From the records below, please return each line that holds the word "năng".

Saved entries

__________________________________________________

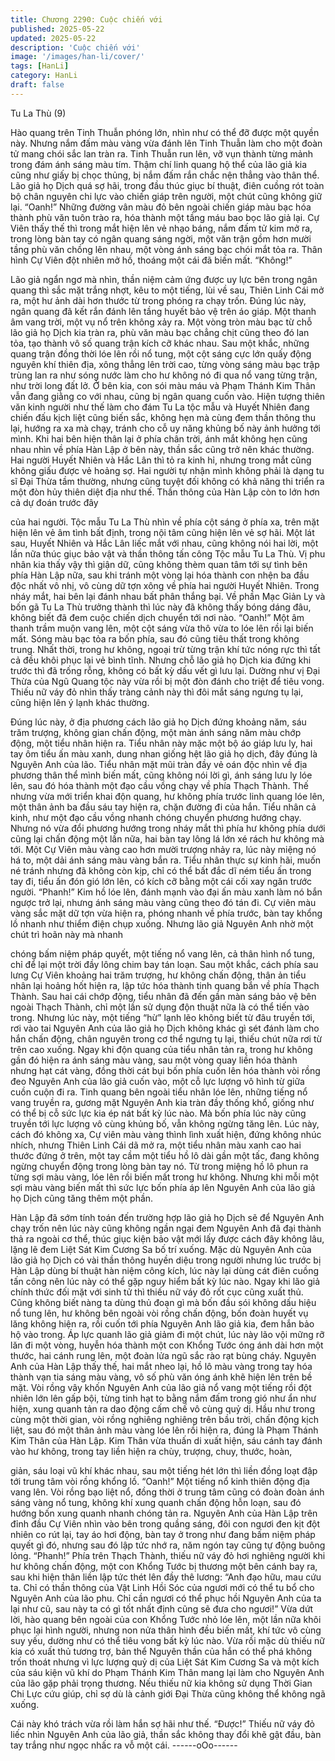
 ```yaml
---
title: Chương 2290: Cuộc chiến với
published: 2025-05-22
updated: 2025-05-22
description: 'Cuộc chiến với'
image: '/images/han-li/cover/'
tags: [HanLi]
category: HanLi
draft: false
---
```


Tu La Thù (9)

Hào quang trên Tinh Thuẫn phóng lớn, nhìn như có thể đỡ được
một quyền này.
Nhưng nắm đấm màu vàng vừa đánh lên Tinh Thuẫn làm cho một
đoàn tử mang chói sắc lan tràn ra.
Tinh Thuẫn run lên, vỡ vụn thành từng mảnh trong đám ánh sáng
màu tím.
Thậm chí linh quang hộ thể của lão giả kia cũng như giấy bị chọc
thủng, bị nắm đấm rắn chắc nện thẳng vào thân thể.
Lão giả họ Dịch quá sợ hãi, trong đầu thúc giục bí thuật, điên
cuồng rót toàn bộ chân nguyên chi lực vào chiến giáp trên người,
một chút cũng không giữ lại.
“Oanh!”
Những đường vân màu đỏ bên ngoài chiến giáp màu bạc hóa
thành phù văn tuôn trào ra, hóa thành một tầng máu bao bọc lão
giả lại.
Cự Viên thấy thế thì trong mắt hiện lên vẻ nhạo báng, nắm đấm
tử kim mở ra, trong lòng bàn tay có ngân quang sáng ngời, một
văn trận gồm hơn mười tầng phù văn chồng lên nhau, một vòng
ánh sáng bạc chói mắt tỏa ra.
Thân hình Cự Viên đột nhiên mở hồ, thoáng một cái đã biến mất.
“Không!”

Lão giả ngẩn ngơ mà nhìn, thần niệm cảm ứng được uy lực bên
trong ngân quang thì sắc mặt trắng nhợt, kêu to một tiếng, lùi về
sau, Thiên Linh Cái mở ra, một hư ảnh dài hơn thước từ trong
phóng ra chạy trốn.
Đúng lúc này, ngân quang đã kết rắn đánh lên tầng huyết bảo vệ
trên áo giáp.
Một thanh âm vang trời, một vụ nổ trên không xảy ra.
Một vòng tròn màu bạc từ chỗ lão giả họ Dịch kia tràn ra, phù văn
màu bạc chẳng chịt cũng theo đó lan tỏa, tạo thành vô số quang
trận kích cỡ khác nhau.
Sau một khắc, những quang trận đồng thời lóe lên rồi nổ tung,
một cột sáng cực lớn quấy động nguyên khí thiên địa, xông thẳng
lên trời cao, từng vòng sáng màu bạc trập trùng lan ra như sóng
nước làm cho hư không nó đi qua nổ vang từng trận, như trời
long đất lở.
Ở bên kia, con sói màu máu và Phạm Thánh Kim Thân vẫn đang
giằng co với nhau, cũng bị ngân quang cuốn vào.
Hiện tượng thiên văn kinh người như thế làm cho đám Tu La tộc
mẫu và Huyết Nhiên đang chiến đấu kịch liệt cũng biến sắc,
không hẹn mà cùng đem thần thông thu lại, hướng ra xa mà chạy,
tránh cho cỗ uy năng khủng bố này ảnh hưởng tới mình.
Khi hai bên hiện thân lại ở phía chân trời, ánh mắt không hẹn
cũng nhau nhìn về phía Hàn Lập ở bên này, thần sắc cũng trở
nên khác thường.
Hai người Huyết Nhiên và Hắc Lân thì tỏ ra kinh hỉ, nhưng trong
mắt cũng không giấu được vẻ hoảng sợ.
Hai người tự nhận mình không phải là dạng tu sĩ Đại Thừa tầm
thường, nhưng cũng tuyệt đối không có khả năng thi triển ra một
đòn hủy thiên diệt địa như thế.
Thần thông của Hàn Lập còn to lớn hơn cả dự đoán trước đây

của hai người.
Tộc mẫu Tu La Thù nhìn về phía cột sáng ở phía xa, trên mặt
hiện lên vẻ âm tình bất định, trong nội tâm cũng hiện lên vẻ sợ
hãi.
Một lát sau, Huyết Nhiên và Hắc Lân liếc mắt với nhau, cũng
không nói hai lời, một lần nữa thúc giục bảo vật và thần thông tấn
công Tộc mẫu Tu La Thù.
Vị phu nhân kia thấy vậy thì giận dữ, cũng không thèm quan tâm
tới sự tình bên phía Hàn Lập nữa, sau khi tránh một vòng lại hóa
thành con nhện ba đầu độc nhất vô nhị, vô cùng dữ tợn xông về
phía hai người Huyết Nhiên.
Trong nháy mắt, hai bên lại đánh nhau bất phân thắng bại.
Về phần Mạc Giản Ly và bốn gã Tu La Thù trưởng thành thì lúc
này đã không thấy bóng dáng đâu, không biết đã đem cuộc chiến
dịch chuyển tới nơi nào.
“Oanh!”
Một âm thanh trầm muộn vang lên, một cột sáng vừa thô vừa to
lóe lên rồi lại biến mất.
Sóng màu bạc tỏa ra bốn phía, sau đó cũng tiêu thất trong không
trung.
Nhất thời, trong hư không, ngoại trừ từng trận khí tức nóng rực thì
tất cả đều khôi phục lại vẻ bình tĩnh.
Nhưng chỗ lão giả họ Dịch kia đứng khi trước thì đã trống rỗng,
không có bất kỳ dấu vết gì lưu lại.
Dường như vị Đại Thừa của Ngũ Quang tộc này vừa rồi bị một
đòn đánh cho triệt để tiêu vong.
Thiếu nữ váy đỏ nhìn thấy tràng cảnh này thì đôi mắt sáng ngưng
tụ lại, cũng hiện lên ý lạnh khác thường.

Đúng lúc này, ở địa phương cách lão giả họ Dịch đứng khoảng
năm, sáu trăm trượng, không gian chấn động, một màn ánh sáng
năm màu chớp động, một tiểu nhân hiện ra.
Tiểu nhân này mặc một bộ áo giáp lưu ly, hai tay ôm tiểu ấn màu
xanh, dung nhan giống hệt lão giả họ dịch, đây đúng là Nguyên
Anh của lão.
Tiểu nhân mặt mũi tràn đầy vẻ oán độc nhìn về địa phương thân
thể mình biến mất, cũng không nói lời gì, ánh sáng lưu ly lóe lên,
sau đó hóa thành một đạo cầu vồng chạy về phía Thạch Thành.
Thế nhưng vừa mới triển khai độn quang, hư không phía trước
linh quang lóe lên, một thân ảnh ba đầu sáu tay hiện ra, chặn
đường đi của hắn.
Tiểu nhân cả kinh, như một đạo cầu vồng nhanh chóng chuyển
phương hướng chạy.
Nhưng nó vừa đổi phương hướng trong nháy mắt thì phía hư
không phía dưới cũng lại chấn động một lần nữa, hai bàn tay lông
lá lớn xé rách hư không mà tới.
Một Cự Viên màu vàng cao hơn mười trượng nhảy ra, lúc này
miệng nó há to, một dải ánh sáng màu vàng bắn ra.
Tiểu nhân thực sự kinh hãi, muốn né tránh nhưng đã không còn
kịp, chỉ có thể bất đắc dĩ ném tiểu ấn trong tay đi, tiểu ấn đón gió
lớn lên, có kích cỡ bằng một cái cối xay ngăn trước người.
“Phanh!”
Kim hồ lóe lên, đánh mạnh vào đại ấn màu xanh làm nó bắn
ngược trở lại, nhưng ánh sáng màu vàng cũng theo đó tán đi.
Cự viên màu vàng sắc mặt dữ tợn vừa hiện ra, phóng nhanh về
phía trước, bàn tay khổng lồ nhanh như thiểm điện chụp xuống.
Nhưng lão giả Nguyên Anh nhờ một chút trì hoãn này mà nhanh

chóng bấm niệm pháp quyết, một tiếng nổ vang lên, cả thân hình
nổ tung, chỉ để lại một trời đầy lông chim bay tán loạn.
Sau một khắc, cách phía sau lưng Cự Viên khoảng hai trăm
trượng, hư không chấn động, thân ản tiểu nhân lại hoảng hốt hiện
ra, lập tức hóa thành tinh quang bắn về phía Thạch Thành.
Sau hai cái chớp động, tiểu nhân đã đến gần màn sáng bảo vệ
bên ngoài Thạch Thành, chỉ một lần sử dụng độn thuật nữa là có
thể tiến vào trong.
Nhưng lúc này, một tiếng “hừ” lạnh lẽo không biết từ đâu truyền
tới, rơi vào tai Nguyên Anh của lão giả họ Dịch không khác gì sét
đánh làm cho hắn chấn động, chân nguyên trong cơ thể ngưng tụ
lại, thiếu chút nữa rơi từ trên cao xuống.
Ngay khi độn quang của tiểu nhân tản ra, trong hư không gần đó
hiện ra ánh sáng màu vàng, sau một vòng quay liền hóa thành
nhưng hạt cát vàng, đồng thời cát bụi bốn phía cuốn lên hóa
thành vòi rồng đeo Nguyên Anh của lão giả cuốn vào, một cỗ lực
lượng vô hình từ giữa cuồn cuộn đi ra.
Tinh quang bên ngoài tiểu nhân lóe lên, những tiếng nổ vang
truyền ra, gương mặt Nguyên Anh kia tràn đầy thống khổ, giống
như có thể bị cỗ sức lực kia ép nát bất kỳ lúc nào.
Mà bốn phía lúc này cũng truyền tới lực lượng vô cùng khủng bố,
vẫn không ngừng tăng lên.
Lúc này, cách đó không xa, Cự viên màu vàng thình lình xuất
hiện, đứng không nhúc nhích, nhưng Thiên Linh Cái dã mở ra,
một tiểu nhân màu xanh cao hai thước đứng ở trên, một tay cầm
một tiểu hồ lô dài gần một tấc, đang không ngừng chuyển động
trong lòng bàn tay nó.
Từ trong miệng hồ lô phun ra từng sợi màu vàng, lóe lên rồi biến
mất trong hư không.
Nhưng khi mỗi một sợi màu vàng biến mất thì sức lực bốn phía
áp lên Nguyên Anh của lão giả họ Dịch cũng tăng thêm một phần.

Hàn Lập đã sớm tính toán đến trường hợp lão giả họ Dịch sẽ để
Nguyên Anh chạy trốn nên lúc này cũng không ngần ngại đem
Nguyên Anh đã đại thành thả ra ngoài cơ thể, thúc giục kiện bảo
vật mới lấy được cách đây không lâu, lặng lẽ đem Liệt Sát Kim
Cương Sa bố trí xuống.
Mặc dù Nguyên Anh của lão giả họ Dịch có vài thần thông huyền
diệu trong người nhưng lúc trước bị Hàn Lập dùng bí thuật hàn
niệm công kích, lúc này lại dùng cát điên cuồng tấn công nên lúc
này có thể gặp nguy hiểm bất kỳ lúc nào.
Ngay khi lão giả chính thức đối mặt với sinh tử thì thiếu nữ váy đỏ
rốt cục cũng xuất thủ.
Cũng không biết nàng ta dùng thủ đoạn gì mà bốn đầu sói không
dấu hiệu nổ tung lên, hư không bên ngoài vòi rồng chấn động,
bốn đoàn huyết vụ lăng không hiện ra, rồi cuốn tới phía Nguyên
Anh lão giả kia, đem hắn bảo hộ vào trong.
Áp lực quanh lão giả giảm đi một chút, lúc này lão vội mững rỡ
lăn đi một vòng, huyễn hóa thành một con Khổng Tước óng ánh
dài hơn một thước, hai cánh rung lên, một đoàn lửa ngũ sắc rào
rạt bùng cháy.
Nguyên Anh của Hàn Lập thấy thế, hai mắt nheo lại, hồ lô màu
vàng trong tay hóa thành vạn tia sáng màu vàng, vô số phù văn
óng ánh khẽ hiện lên trên bề mặt.
Vòi rồng vây khốn Nguyên Anh của lão giả nổ vang một tiếng rồi
đột nhiên lớn lên gấp bội, từng tinh hạt to bằng nắm đấm trong
gió như ẩn như hiện, xung quanh tản ra dao động cấm chế vô
cùng quỷ dị.
Hầu như trong cùng một thời gian, vòi rồng nghiêng nghiêng trên
bầu trời, chấn động kịch liệt, sau đó một thân ảnh màu vàng lóe
lên rồi hiện ra, đúng là Phạm Thánh Kim Thân của Hàn Lập.
Kim Thân vừa thuấn di xuất hiện, sáu cánh tay đánh vào hư
không, trong tay liền hiện ra chùy, trượng, chuy, thước, hoàn,

giản, sáu loại vũ khí khác nhau, sau một tiếng hét lớn thì liền
đồng loạt đập tới trung tâm vòi rồng khổng lồ.
“Oanh!” Một tiếng nổ kinh thiên động địa vang lên.
Vòi rồng bạo liệt nổ, đồng thời ở trung tâm cũng có đoàn đoàn
ánh sáng vàng nổ tung, không khí xung quanh chấn động hỗn
loạn, sau đó hướng bốn xung quanh nhanh chóng tản ra.
Nguyên Anh của Hàn Lập trên đỉnh đầu Cự Viên nhìn vào bên
trong quầng sáng, đôi con ngươi đen kịt đột nhiên co rút lại, tay
áo hơi động, bàn tay ở trong như đang bấm niệm pháp quyết gì
đó, nhưng sau đó lập tức nhớ ra, năm ngón tay cũng tự động
buông lỏng.
“Phanh!”
Phía trên Thạch Thành, thiếu nữ váy đỏ hơi nghiêng người khi hư
không chấn động, một con Khổng Tước bị thương một bên cánh
bay ra, sau khi hiện thân liền lập tức thét lên đầy thê lương:
“Anh đạo hữu, mau cứu ta. Chỉ có thần thông của Vật Linh Hồi
Sóc của ngươi mới có thể tu bổ cho Nguyên Anh của lão phu. Chỉ
cần ngươi có thể phục hồi Nguyên Anh của ta lại như cũ, sau này
ta có gì tốt nhất định cũng sẽ đưa cho ngươi!”
Vừa dứt lời, hào quang bên ngoài của con Khổng Tước nhỏ lóe
lên, một lần nữa khôi phục lại hình người, nhưng non nửa thân
hình đều biến mất, khí tức vô cùng suy yếu, dường như có thể
tiêu vong bất kỳ lúc nào.
Vừa rồi mặc dù thiếu nữ kia có xuất thủ tương trợ, bản thể
Nguyên thần của hắn có thể phá không trốn thoát nhưng vì lực
lượng quỷ dị của Liệt Sát Kim Cương Sa và một kích của sáu
kiện vũ khí do Phạm Thánh Kim Thân mang lại làm cho Nguyên
Anh của lão gặp phải trọng thương.
Nếu thiếu nữ kia không sử dụng Thời Gian Chi Lực cứu giúp, chỉ
sợ dù là cảnh giới Đại Thừa cũng không thể không ngã xuống.

Cái này khó trách vừa rồi làm hắn sợ hãi như thế.
“Được!”
Thiếu nữ váy đỏ liếc nhìn Nguyên Anh của lão giả, thần sắc
không thay đổi khẽ gật đầu, bàn tay trắng như ngọc nhấc ra vỗ
một cái.
------oOo------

__________________________________________________

EXERCISE ANSWER ::
tránh cho cỗ uy năng khủng bố này ảnh hưởng tới mình.
thường, nhưng cũng tuyệt đối không có khả năng thi triển ra một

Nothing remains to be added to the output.